Я показываю медную табличку и говорю веско:

— Твоя дочь — важный свидетель, её вилагольский сыск хочет допросить. Так что как найдётся — быстро к ним, а ещё лучше пусть сразу отыщет в городе господина Шади Дакта, который занимается этим делом.

Пожалейте нас, господин сыскарь, мы люди простые, что с нами могут быть за дела. Не знаю я, где её искать, подол небось где-то задирает.

— С тебя спросу и нет, — отвечаю я через губу. — Но смотри, как вернётся — чтобы сразу прибежала. Что, часто она так пропадает?

— С конца лета каждую ночь просыпается, как не устережём — сбегает. Раньше хоть к утру возвращалась.

— Знал бы, к кому, — подхватывает подоспевший муж, — застал бы обоих и вожжами их, вожжами.

По всей видимости, мысленно он уже представляет себе эту сцену, и его лицо багровеет от удовольствия.

Муж, как я и ожидал, девушке вовсе не отец, и удивляться этому не приходится. За один раз задранный подол хорошо расторговавшиеся в городе купцы платят деньги, которые здешним бабам не заработать, как спину не гни, и за целое лето. Мужья в лучшем случае смотрят на это сквозь пальцы, в худшем — сами ищут, под кого бы подложить супругу. Подпускать к себе благородных они, правда, опасаются — кто знает, с какими странностями окажется ребёночек. Но что мешает заезжему родовитому ради прихоти на денёк переодеться купцом? Слишком многие из нас путают верность своей природе с потаканием любой пришедшей в голову дури.

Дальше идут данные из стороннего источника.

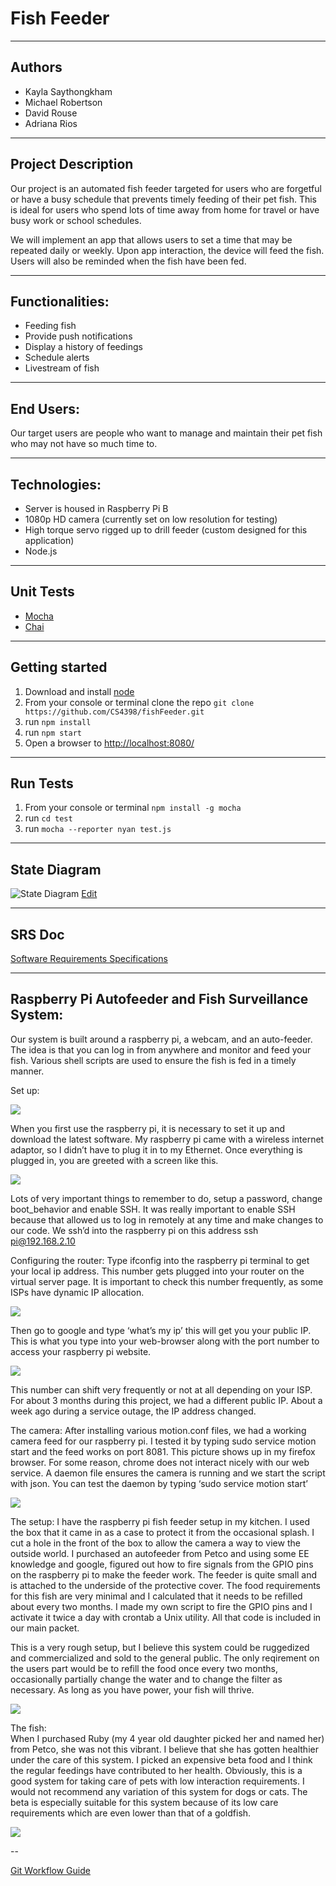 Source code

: # Fish Feeder

---

## Authors
- Kayla Saythongkham
- Michael Robertson
- David Rouse
- Adriana Rios

---

## Project Description
Our project is an automated fish feeder targeted for users who are forgetful or have a busy schedule that prevents timely feeding of their pet fish. This is ideal for users who spend lots of time away from home for travel or have busy work or school schedules. 

We will implement an app that allows users to set a time that may be repeated daily or weekly. Upon app interaction, the device will feed the fish. Users will also be reminded when the fish have been fed. 

--- 

## Functionalities:

- Feeding fish
- Provide push notifications
- Display a history of feedings
- Schedule alerts
- Livestream of fish

---

## End Users:

Our target users are people who want to manage and maintain their pet fish who may not have so much time to. 

---

## Technologies:

- Server is housed in Raspberry Pi B
- 1080p HD camera (currently set on low resolution for testing)
- High torque servo rigged up to drill feeder (custom designed for this application)
- Node.js

---

## Unit Tests

- [Mocha](https://mochajs.org/)
- [Chai](http://chaijs.com/api/bdd/)

---

## Getting started

1. Download and install [node](https://nodejs.org/en/)
2. From your console or terminal clone the repo `git clone https://github.com/CS4398/fishFeeder.git`
3. run `npm install`
4. run `npm start`
5. Open a browser to [http://localhost:8080/](http://localhost:8080/)

---

## Run Tests

1. From your console or terminal `npm install -g mocha`
2. run `cd test`
3. run `mocha --reporter nyan test.js`

---
## State Diagram

![State Diagram](https://github.com/CS4398/fishFeeder/blob/master/State%20Chart.png)
[Edit](https://www.draw.io/#HCS4398%2FfishFeeder%2Fmaster%2FState%20Chart.xml)

---

## SRS Doc

[Software Requirements Specifications](https://github.com/CS4398/fishFeeder/blob/master/SRSfr.docx%20(1).pdf)

---

## Raspberry Pi Autofeeder and Fish Surveillance System:

Our system is built around a raspberry pi, a webcam, and an auto-feeder.  The idea is that you can log in from anywhere and monitor and feed your fish.  Various shell scripts are used to ensure the fish is fed in a timely manner.  

Set up:

![](https://github.com/CS4398/fishFeeder/blob/master/Picture1.png)

When you first use the raspberry pi, it is necessary to set it up and download the latest software.  My raspberry pi came with a wireless internet adaptor, so I didn’t have to plug it in to my Ethernet.  Once everything is plugged in, you are greeted with a screen like this.  

![](https://github.com/CS4398/fishFeeder/blob/master/Picture2.png)

Lots of very important things to remember to do, setup a password, change boot_behavior and enable SSH.  It was really important to enable SSH because that allowed us to log in remotely at any time and make changes to our code.  We ssh’d into the raspberry pi on this address ssh pi@192.168.2.10
  

Configuring the router: 
Type ifconfig into the raspberry pi terminal to get your local ip address.  This number gets plugged into your router on the virtual server page.  It is important to check this number frequently, as some ISPs have dynamic IP allocation. 

![](https://github.com/CS4398/fishFeeder/blob/master/Picture3.png)

Then go to google and type ‘what’s my ip’ this will get you your public IP.  This is what you type into your web-browser along with the port number to access your raspberry pi website. 

![](https://github.com/CS4398/fishFeeder/blob/master/Picture4.png)

This number can shift very frequently or not at all depending on your ISP.  For about 3 months during this project, we had a different public IP.  About a week ago during a service outage, the IP address changed. 

The camera:
After installing various motion.conf files, we had a working camera feed for our raspberry pi.  I tested it by typing sudo service motion start and the feed works on port 8081.  This picture shows up in my firefox browser.  For some reason, chrome does not interact nicely with our web service.  A daemon file ensures the camera is running and we start the script with json.  You can test the daemon by typing ‘sudo service motion start’

![](https://github.com/CS4398/fishFeeder/blob/master/Picture5.png)

The setup:
I have the raspberry pi fish feeder setup in my kitchen.  I used the box that it came in as a case to protect it from the occasional splash.  I cut a hole in the front of the box to allow the camera a way to view the outside world.  I purchased an autofeeder from Petco and using some EE knowledge and google, figured out how to fire signals from the GPIO pins on the raspberry pi to make the feeder work.  The feeder is quite small and is attached to the underside of the protective cover.  The food requirements for this fish are very minimal and I calculated that it needs to be refilled about every two months. I made my own script to fire the GPIO pins and I activate it twice a day with crontab a Unix utility.  All that code is included in our main packet.  

This is a very rough setup, but I believe this system could be ruggedized and commercialized and sold to the general public.  The only reqirement on the users part would be to refill the food once every two months, occasionally partially change the water and to change the filter as necessary.  As long as you have power, your fish will thrive.  

![](https://github.com/CS4398/fishFeeder/blob/master/Picture6.png)

The fish:  
When I purchased Ruby (my 4 year old daughter picked her and named her) from Petco, she was not this vibrant.  I believe that she has gotten healthier under the care of this system.  I picked an expensive beta food and I think the regular feedings have contributed to her health.  Obviously, this is a good system for taking care of pets with low interaction requirements.  I would not recommend any variation of this system for dogs or cats.  The beta is especially suitable for this system because of its low care requirements which are even lower than that of a goldfish.        

![](https://github.com/CS4398/fishFeeder/blob/master/Picture7.png)

-- 

[Git Workflow Guide](https://github.com/CS4398/fishFeeder/wiki/Git-Workflow-Guide)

Я изо всех сил сдерживаю гнев и даже не знаю, кто представляется мне омерзительнее — злобный мужик, изо всех сил поддакивающая ему жена или неизвестный подлец, который оставил здесь ребёнка, ничуть не заботясь о его судьбе. А хорошо, что я не проговорился, что девчонка — ульф. Отец семейства за это известие мог бы и забить жену до полусмерти — смотреть надо было, дура, перед кем ноги расставляешь. У таких всегда виноват кто-то ещё.

* * *

Дорога, ведущая отсюда в Вилагол, куда короче и ровней пути, который я одолел во время ночных блужданий. Но я присаживаюсь на каждый подходящий камень, а перед воротами пытаюсь скрыть от стражников, что меня ощутимо качает. Бòльше всего мне хочется, чтобы несколько дней меня никто не беспокоил — но на это вряд ли можно рассчитывать.

Однако удача, для разнообразия, решила стать ко мне благосклонной. Прошло три дня, но ночные нападения не повторялись, и ульфа никто из горожан не видел. Так в городе девушка или нет? И есть ли у неё здесь покровитель или наниматель?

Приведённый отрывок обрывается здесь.